La gouvernance en réseau est présentée comme une solution solidaire et fédératrice pour le parcours de l’apprenant, permettant une allocation plus efficiente des ressources, une facilitation des démarches et une motivation accrue des acteurs.

Le rôle des « passeurs de connaissances et de compétences » est souligné comme essentiel pour relier les mondes institutionnels. L’évaluation est vue comme un outil puissant au service de la gouvernance locale.

Pour cela, elle doit être perçue comme un levier d’amélioration continue et non de contrôle punitif, en étant participative et orientée vers les résultats et impacts concrets sur les élèves et étudiants. Le rapport propose de recentrer les missions des corps d’inspection sur l’accompagnement des établissements dans leur auto-évaluation et de confier l’entretien individuel de suivi de carrière aux personnels de direction.

Enfin, le rapport insiste sur la nécessité de sortir d’une temporalité subie (rythme effréné des réformes, manque de temps pour la maturation et l’appropriation) et d’oser l’hétérogénéité des réponses pour s’adapter à la diversité des situations locales. Le « bricolage inventif » est valorisé comme moyen d’atteindre les objectifs en s’adaptant au terrain.

En conclusion, le rapport appelle à dépasser une autonomie formelle pour installer une autonomie effective, assise sur des responsabilités claires, des ressources adaptées et une régulation ajustée.

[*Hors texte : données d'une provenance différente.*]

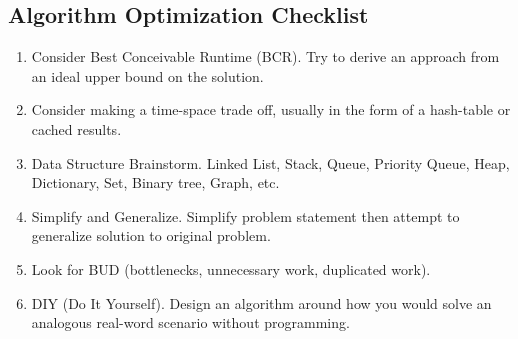 \documentclass{article}
\begin{document}
\subsection{Algorithm Optimization Checklist}
\begin{enumerate}
    \item Consider Best Conceivable Runtime (BCR). Try to derive an approach from an ideal upper bound on the solution.
    \item Consider making a time-space trade off, usually in the form of a hash-table or cached results.
    \item Data Structure Brainstorm. Linked List, Stack, Queue, Priority Queue, Heap, Dictionary, Set, Binary tree, Graph, etc.
    \item Simplify and Generalize. Simplify problem statement then attempt to generalize solution to original problem.
    \item Look for BUD (bottlenecks, unnecessary work, duplicated work).
    \item DIY (Do It Yourself). Design an algorithm around how you would solve an analogous real-word scenario without programming.
\end{enumerate}
\end{document}
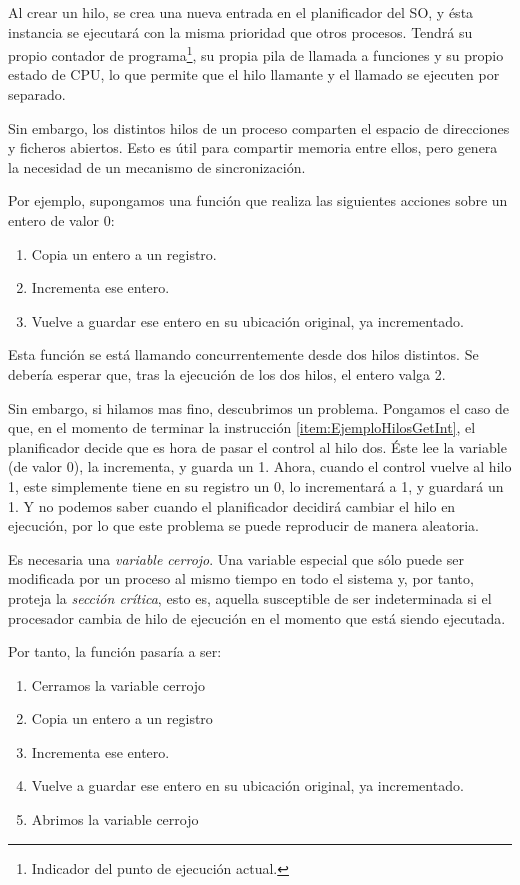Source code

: Al crear un hilo, se crea una nueva entrada en el planificador del \gls{SO}, y ésta instancia se 
ejecutará con la misma prioridad que otros procesos. Tendrá su propio contador de programa\footnote{Indicador del punto 
de ejecución actual.}, su propia pila de llamada a funciones y su propio estado de CPU, lo que permite que el hilo 
llamante y el llamado se ejecuten por separado.

Sin embargo, los distintos hilos de un proceso comparten el espacio de direcciones y ficheros abiertos. Esto es útil 
para compartir memoria entre ellos, pero genera la necesidad de un mecanismo de sincronización.

Por ejemplo, supongamos una función que realiza las siguientes acciones sobre un entero de valor 0:
\begin{enumerate}
 \item Copia un entero a un registro\label{item:EjemploHilosGetInt}.
 \item Incrementa ese entero.
 \item Vuelve a guardar ese entero en su ubicación original, ya incrementado.
\end{enumerate}

Esta función se está llamando concurrentemente desde dos hilos distintos. Se debería esperar que, tras la ejecución de 
los dos hilos, el entero valga 2.

Sin embargo, si hilamos mas fino, descubrimos un problema. Pongamos el caso de que, en el momento de terminar la 
instrucción \ref{item:EjemploHilosGetInt}, el planificador decide que es hora de pasar el control al hilo dos. 
Éste lee la variable (de valor 0), la incrementa, y guarda un 1. Ahora, cuando el control vuelve al hilo 1, este 
simplemente tiene en su registro un 0, lo incrementará a 1, y guardará un 1. Y no podemos saber cuando el planificador 
decidirá cambiar el hilo en ejecución, por lo que este problema se puede reproducir de manera aleatoria.

Es necesaria una \emph{variable cerrojo}. Una variable especial que sólo puede ser 
modificada por un proceso al mismo tiempo en todo el sistema y, por tanto, proteja la \emph{sección 
crítica}, esto es, aquella susceptible de ser indeterminada si el procesador cambia de hilo de 
ejecución en el momento que está siendo ejecutada.

Por tanto, la función pasaría a ser:
\begin{enumerate}
 \item Cerramos la variable cerrojo
 \item Copia un entero a un registro
 \item Incrementa ese entero.
 \item Vuelve a guardar ese entero en su ubicación original, ya incrementado.
 \item Abrimos la variable cerrojo
\end{enumerate}

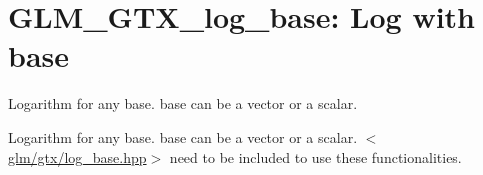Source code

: \hypertarget{group__gtx__log__base}{\section{\-G\-L\-M\-\_\-\-G\-T\-X\-\_\-log\-\_\-base\-: \-Log with base}
\label{group__gtx__log__base}
}


\-Logarithm for any base. base can be a vector or a scalar.  


\-Logarithm for any base. base can be a vector or a scalar. $<$\hyperlink{log__base_8hpp}{glm/gtx/log\-\_\-base.\-hpp}$>$ need to be included to use these functionalities.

Il s’agit de transformer le pilotage public d’un cadre normatif à une régulation stratégique, du contrôle préalable à l’évaluation partagée. Les 12 principales recommandations s’articulent autour des 4 axes suivants :

1. Ancrer le pilotage national dans le temps long et l’inscrire dans une ambition démocratique (instaurer une période préparatoire pour les réformes, transformer la GRH, aligner temps financier et pédagogique).

2. Instaurer une gouvernance territoriale marquée par un droit à la différenciation (réduire la production normative des circulaires, faciliter la gouvernance éducative partagée, réaffirmer le rôle central de l’établissement, instaurer un dialogue structuré).

3. Renforcer la professionnalisation et l’accompagnement des cadres (reconnaître des compétences diverses, inscrire le droit à l’erreur, garantir un accompagnement professionnel).

4. Faire de l’évaluation un levier de transformation collective (recentrer les missions d’inspection, repenser l’évaluation des établissements pour l’auto-évaluation).

L’inaction face à ces défis entraînerait une « privatisation silencieuse », un affaiblissement du potentiel économique national, une dégradation des conditions de travail et un creusement des écarts territoriaux. La revitalisation du pacte éducatif républicain passe par l’autonomie, la responsabilisation, l’innovation et la coopération.